Tom teaches a wide range of literature including nineteenth- and twentieth-century prose, Shakespeare and poetry.

He has also taught creative non-fiction; introductory skills courses, for those returning to study after a gap; and interdisciplinary humanities courses, including a module on ‘What does it mean to be human?’ on the Foundation Year at Bristol.

Tom has taught in universities, with students aged from 18 to over 80, and in a wide variety of community settings. Some recent courses include:

Representations: Re-making the world

life-article

The Representations course on the Foundation Year explores the theme of ‘life chances’ in film (including Andrea Arnold’s American Honey), photography, fiction (such as Clarice Lispector’s Hour of the Star), historical sources, philosophical essays and in a work of sociological fiction produced by researchers in Bristol and Cardiff about experiences with universal credit, Life Chances.

Students can write their own creative response to the unit, in place of a conventional essay.

Dangerous Books

Since 2013, Tom has taught this course at Bristol, which considers books that have been banned, censored, challenged, produced in secret, or put the author or reader in danger.

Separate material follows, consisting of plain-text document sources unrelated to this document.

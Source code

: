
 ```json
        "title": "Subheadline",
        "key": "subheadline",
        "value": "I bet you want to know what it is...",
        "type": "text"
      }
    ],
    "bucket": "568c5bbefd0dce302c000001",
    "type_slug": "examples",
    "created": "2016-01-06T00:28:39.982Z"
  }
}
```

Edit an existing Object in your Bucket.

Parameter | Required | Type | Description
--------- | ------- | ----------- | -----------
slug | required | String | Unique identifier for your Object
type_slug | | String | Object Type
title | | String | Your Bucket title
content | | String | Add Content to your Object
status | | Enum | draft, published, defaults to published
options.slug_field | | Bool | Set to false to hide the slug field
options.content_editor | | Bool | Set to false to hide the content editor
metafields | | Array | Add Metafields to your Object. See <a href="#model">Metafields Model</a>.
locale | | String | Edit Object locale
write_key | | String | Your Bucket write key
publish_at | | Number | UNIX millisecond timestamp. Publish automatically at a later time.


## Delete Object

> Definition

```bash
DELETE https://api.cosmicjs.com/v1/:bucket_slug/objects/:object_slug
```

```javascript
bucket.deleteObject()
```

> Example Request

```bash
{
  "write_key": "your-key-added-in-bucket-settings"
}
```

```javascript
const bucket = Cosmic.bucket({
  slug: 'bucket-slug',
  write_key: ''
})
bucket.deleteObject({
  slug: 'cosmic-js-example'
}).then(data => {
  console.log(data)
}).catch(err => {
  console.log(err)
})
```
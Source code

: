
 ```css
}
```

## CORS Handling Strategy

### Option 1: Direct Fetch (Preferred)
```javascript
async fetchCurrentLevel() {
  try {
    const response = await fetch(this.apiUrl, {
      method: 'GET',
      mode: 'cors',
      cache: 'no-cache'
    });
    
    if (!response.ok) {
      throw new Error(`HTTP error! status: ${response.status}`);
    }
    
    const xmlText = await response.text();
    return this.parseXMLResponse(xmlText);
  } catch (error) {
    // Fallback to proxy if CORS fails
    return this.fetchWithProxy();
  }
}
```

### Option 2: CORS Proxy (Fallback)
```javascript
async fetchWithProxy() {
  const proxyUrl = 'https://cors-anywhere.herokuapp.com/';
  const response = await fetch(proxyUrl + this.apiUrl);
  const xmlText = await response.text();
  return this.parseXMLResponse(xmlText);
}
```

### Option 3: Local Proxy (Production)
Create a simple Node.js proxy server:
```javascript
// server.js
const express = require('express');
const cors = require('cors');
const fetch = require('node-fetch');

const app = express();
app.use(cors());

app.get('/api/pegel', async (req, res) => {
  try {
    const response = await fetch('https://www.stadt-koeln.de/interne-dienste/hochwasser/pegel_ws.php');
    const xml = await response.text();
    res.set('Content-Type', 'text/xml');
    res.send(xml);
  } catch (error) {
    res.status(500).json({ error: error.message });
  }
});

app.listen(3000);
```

The course considers works from an international range of contexts, and looks at autobiographies, fiction, polemics and essays. A sample of the books can be seen below, although the content varies from year to year.

Nineteenth-Century Prose Writing

Tom has often taught this course on the BA English Literature and Community Engagement. It considers works of fiction, such as Charles Dickens’s Hard Times or George Eliot’s Romola, alongside nonfiction prose works such as Charles Darwin’s On the Origin of Species or Henry Mayhew’s London Labour and the London Poor.